EXERCISE:
Your task is to transcribe all of the data below exactly, omitting the images.

RECORDS FOR THE EXERCISE:
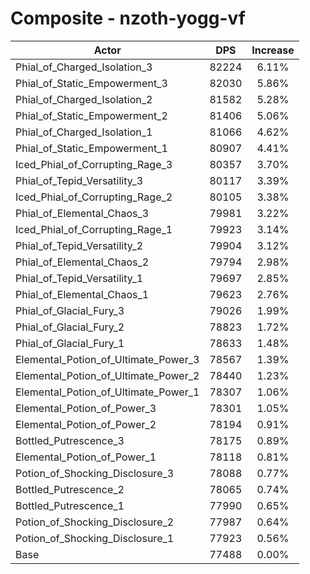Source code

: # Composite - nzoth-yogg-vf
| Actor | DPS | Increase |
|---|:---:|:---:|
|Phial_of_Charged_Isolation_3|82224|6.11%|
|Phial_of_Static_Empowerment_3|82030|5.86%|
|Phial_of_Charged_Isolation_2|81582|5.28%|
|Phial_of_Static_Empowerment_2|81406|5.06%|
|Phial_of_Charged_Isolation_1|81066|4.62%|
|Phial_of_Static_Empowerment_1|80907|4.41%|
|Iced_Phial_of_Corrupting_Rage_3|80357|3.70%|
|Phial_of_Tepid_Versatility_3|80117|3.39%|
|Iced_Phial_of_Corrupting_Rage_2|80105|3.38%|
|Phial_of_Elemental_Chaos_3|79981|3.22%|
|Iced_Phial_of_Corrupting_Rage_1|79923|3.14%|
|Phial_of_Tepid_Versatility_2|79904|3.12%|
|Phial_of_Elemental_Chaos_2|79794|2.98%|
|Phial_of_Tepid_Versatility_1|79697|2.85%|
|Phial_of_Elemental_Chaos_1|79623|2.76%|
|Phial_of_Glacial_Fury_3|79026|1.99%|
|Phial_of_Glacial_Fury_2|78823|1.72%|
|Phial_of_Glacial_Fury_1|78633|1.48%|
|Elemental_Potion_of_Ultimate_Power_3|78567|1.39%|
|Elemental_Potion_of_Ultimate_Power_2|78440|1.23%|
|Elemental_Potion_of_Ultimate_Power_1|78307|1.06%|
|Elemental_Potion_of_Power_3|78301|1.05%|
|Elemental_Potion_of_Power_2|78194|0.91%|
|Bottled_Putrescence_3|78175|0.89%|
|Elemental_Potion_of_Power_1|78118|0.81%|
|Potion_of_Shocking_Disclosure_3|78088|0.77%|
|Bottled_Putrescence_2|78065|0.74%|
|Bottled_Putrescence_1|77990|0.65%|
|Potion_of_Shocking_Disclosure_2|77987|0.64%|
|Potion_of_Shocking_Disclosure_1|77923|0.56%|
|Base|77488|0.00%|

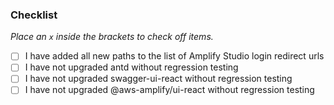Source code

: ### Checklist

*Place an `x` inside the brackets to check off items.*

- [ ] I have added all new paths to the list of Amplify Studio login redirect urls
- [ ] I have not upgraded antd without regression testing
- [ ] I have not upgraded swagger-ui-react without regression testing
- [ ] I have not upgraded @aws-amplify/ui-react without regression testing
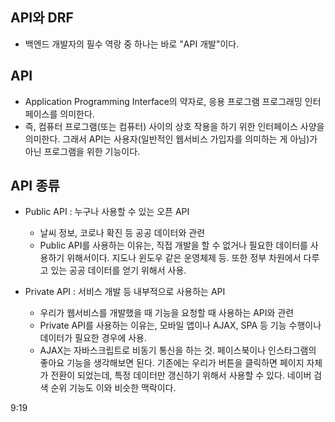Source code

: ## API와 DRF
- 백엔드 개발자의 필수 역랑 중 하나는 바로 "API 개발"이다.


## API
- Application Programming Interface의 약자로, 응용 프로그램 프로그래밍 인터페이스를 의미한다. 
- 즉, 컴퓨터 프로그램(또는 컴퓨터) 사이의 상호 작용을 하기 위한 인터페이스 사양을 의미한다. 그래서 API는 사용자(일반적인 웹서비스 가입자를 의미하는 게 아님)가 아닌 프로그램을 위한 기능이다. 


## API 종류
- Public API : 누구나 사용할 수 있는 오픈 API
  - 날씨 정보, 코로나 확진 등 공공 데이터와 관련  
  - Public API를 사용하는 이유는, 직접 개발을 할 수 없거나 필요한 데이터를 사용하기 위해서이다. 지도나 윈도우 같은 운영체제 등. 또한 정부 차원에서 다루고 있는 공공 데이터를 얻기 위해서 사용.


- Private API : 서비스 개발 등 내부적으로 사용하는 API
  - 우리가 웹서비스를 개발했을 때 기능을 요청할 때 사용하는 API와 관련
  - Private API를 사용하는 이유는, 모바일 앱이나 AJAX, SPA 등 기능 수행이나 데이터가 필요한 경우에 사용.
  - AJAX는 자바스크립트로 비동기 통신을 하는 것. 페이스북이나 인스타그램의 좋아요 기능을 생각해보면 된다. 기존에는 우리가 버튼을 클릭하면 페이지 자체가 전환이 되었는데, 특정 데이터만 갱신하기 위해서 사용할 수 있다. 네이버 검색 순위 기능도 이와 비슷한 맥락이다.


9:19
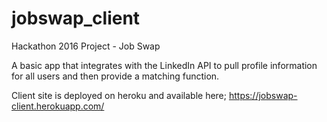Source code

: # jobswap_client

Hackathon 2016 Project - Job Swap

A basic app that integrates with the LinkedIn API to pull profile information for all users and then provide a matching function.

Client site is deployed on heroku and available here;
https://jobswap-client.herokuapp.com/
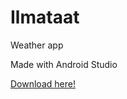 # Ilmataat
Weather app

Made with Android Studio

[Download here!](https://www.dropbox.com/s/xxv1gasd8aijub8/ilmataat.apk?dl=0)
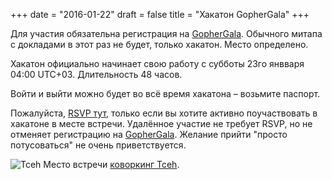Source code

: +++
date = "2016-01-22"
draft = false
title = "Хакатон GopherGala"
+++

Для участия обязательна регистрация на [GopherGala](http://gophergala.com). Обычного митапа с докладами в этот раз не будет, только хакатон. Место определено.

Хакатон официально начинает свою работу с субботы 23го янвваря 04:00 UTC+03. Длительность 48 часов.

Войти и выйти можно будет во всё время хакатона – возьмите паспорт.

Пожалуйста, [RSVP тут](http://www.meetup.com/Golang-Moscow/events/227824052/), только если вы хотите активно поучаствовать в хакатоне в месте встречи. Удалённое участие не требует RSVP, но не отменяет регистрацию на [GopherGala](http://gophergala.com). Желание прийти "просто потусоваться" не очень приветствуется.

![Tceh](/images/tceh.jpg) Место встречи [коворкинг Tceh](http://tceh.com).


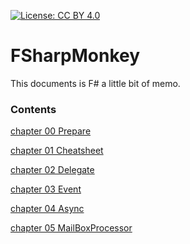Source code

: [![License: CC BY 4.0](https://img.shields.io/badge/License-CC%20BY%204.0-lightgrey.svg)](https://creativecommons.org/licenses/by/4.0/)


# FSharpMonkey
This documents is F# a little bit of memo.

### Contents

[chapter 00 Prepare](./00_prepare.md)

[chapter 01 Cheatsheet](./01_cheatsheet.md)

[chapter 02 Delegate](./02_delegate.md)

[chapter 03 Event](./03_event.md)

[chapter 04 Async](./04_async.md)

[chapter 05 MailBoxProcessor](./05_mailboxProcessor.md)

ANSWER TO THE EXERCISE:
Source code

: # Composite - nzoth-yogg-vf
| Actor | DPS | Increase |
|---|:---:|:---:|
|Phial_of_Charged_Isolation_3|82224|6.11%|
|Phial_of_Static_Empowerment_3|82030|5.86%|
|Phial_of_Charged_Isolation_2|81582|5.28%|
|Phial_of_Static_Empowerment_2|81406|5.06%|
|Phial_of_Charged_Isolation_1|81066|4.62%|
|Phial_of_Static_Empowerment_1|80907|4.41%|
|Iced_Phial_of_Corrupting_Rage_3|80357|3.70%|
|Phial_of_Tepid_Versatility_3|80117|3.39%|
|Iced_Phial_of_Corrupting_Rage_2|80105|3.38%|
|Phial_of_Elemental_Chaos_3|79981|3.22%|
|Iced_Phial_of_Corrupting_Rage_1|79923|3.14%|
|Phial_of_Tepid_Versatility_2|79904|3.12%|
|Phial_of_Elemental_Chaos_2|79794|2.98%|
|Phial_of_Tepid_Versatility_1|79697|2.85%|
|Phial_of_Elemental_Chaos_1|79623|2.76%|
|Phial_of_Glacial_Fury_3|79026|1.99%|
|Phial_of_Glacial_Fury_2|78823|1.72%|
|Phial_of_Glacial_Fury_1|78633|1.48%|
|Elemental_Potion_of_Ultimate_Power_3|78567|1.39%|
|Elemental_Potion_of_Ultimate_Power_2|78440|1.23%|
|Elemental_Potion_of_Ultimate_Power_1|78307|1.06%|
|Elemental_Potion_of_Power_3|78301|1.05%|
|Elemental_Potion_of_Power_2|78194|0.91%|
|Bottled_Putrescence_3|78175|0.89%|
|Elemental_Potion_of_Power_1|78118|0.81%|
|Potion_of_Shocking_Disclosure_3|78088|0.77%|
|Bottled_Putrescence_2|78065|0.74%|
|Bottled_Putrescence_1|77990|0.65%|
|Potion_of_Shocking_Disclosure_2|77987|0.64%|
|Potion_of_Shocking_Disclosure_1|77923|0.56%|
|Base|77488|0.00%|

Source code

: ### Checklist

*Place an `x` inside the brackets to check off items.*

- [ ] I have added all new paths to the list of Amplify Studio login redirect urls
- [ ] I have not upgraded antd without regression testing
- [ ] I have not upgraded swagger-ui-react without regression testing
- [ ] I have not upgraded @aws-amplify/ui-react without regression testing
Source code

: ## API와 DRF
- 백엔드 개발자의 필수 역랑 중 하나는 바로 "API 개발"이다.


## API
- Application Programming Interface의 약자로, 응용 프로그램 프로그래밍 인터페이스를 의미한다. 
- 즉, 컴퓨터 프로그램(또는 컴퓨터) 사이의 상호 작용을 하기 위한 인터페이스 사양을 의미한다. 그래서 API는 사용자(일반적인 웹서비스 가입자를 의미하는 게 아님)가 아닌 프로그램을 위한 기능이다. 


## API 종류
- Public API : 누구나 사용할 수 있는 오픈 API
  - 날씨 정보, 코로나 확진 등 공공 데이터와 관련  
  - Public API를 사용하는 이유는, 직접 개발을 할 수 없거나 필요한 데이터를 사용하기 위해서이다. 지도나 윈도우 같은 운영체제 등. 또한 정부 차원에서 다루고 있는 공공 데이터를 얻기 위해서 사용.


- Private API : 서비스 개발 등 내부적으로 사용하는 API
  - 우리가 웹서비스를 개발했을 때 기능을 요청할 때 사용하는 API와 관련
  - Private API를 사용하는 이유는, 모바일 앱이나 AJAX, SPA 등 기능 수행이나 데이터가 필요한 경우에 사용.
  - AJAX는 자바스크립트로 비동기 통신을 하는 것. 페이스북이나 인스타그램의 좋아요 기능을 생각해보면 된다. 기존에는 우리가 버튼을 클릭하면 페이지 자체가 전환이 되었는데, 특정 데이터만 갱신하기 위해서 사용할 수 있다. 네이버 검색 순위 기능도 이와 비슷한 맥락이다.


9:19
Source code

: # jobswap_client

Hackathon 2016 Project - Job Swap

A basic app that integrates with the LinkedIn API to pull profile information for all users and then provide a matching function.

Client site is deployed on heroku and available here;
https://jobswap-client.herokuapp.com/
 # Ilmataat
Weather app

Made with Android Studio

[Download here!](https://www.dropbox.com/s/xxv1gasd8aijub8/ilmataat.apk?dl=0)
Source code

: +++
date = "2016-01-22"
draft = false
title = "Хакатон GopherGala"
+++

Для участия обязательна регистрация на [GopherGala](http://gophergala.com). Обычного митапа с докладами в этот раз не будет, только хакатон. Место определено.

Хакатон официально начинает свою работу с субботы 23го янвваря 04:00 UTC+03. Длительность 48 часов.

Войти и выйти можно будет во всё время хакатона – возьмите паспорт.

Пожалуйста, [RSVP тут](http://www.meetup.com/Golang-Moscow/events/227824052/), только если вы хотите активно поучаствовать в хакатоне в месте встречи. Удалённое участие не требует RSVP, но не отменяет регистрацию на [GopherGala](http://gophergala.com). Желание прийти "просто потусоваться" не очень приветствуется.

![Tceh](/images/tceh.jpg) Место встречи [коворкинг Tceh](http://tceh.com).


Source code

: [![License: CC BY 4.0](https://img.shields.io/badge/License-CC%20BY%204.0-lightgrey.svg)](https://creativecommons.org/licenses/by/4.0/)


# FSharpMonkey
This documents is F# a little bit of memo.

### Contents

[chapter 00 Prepare](./00_prepare.md)

[chapter 01 Cheatsheet](./01_cheatsheet.md)

[chapter 02 Delegate](./02_delegate.md)

[chapter 03 Event](./03_event.md)

[chapter 04 Async](./04_async.md)

[chapter 05 MailBoxProcessor](./05_mailboxProcessor.md)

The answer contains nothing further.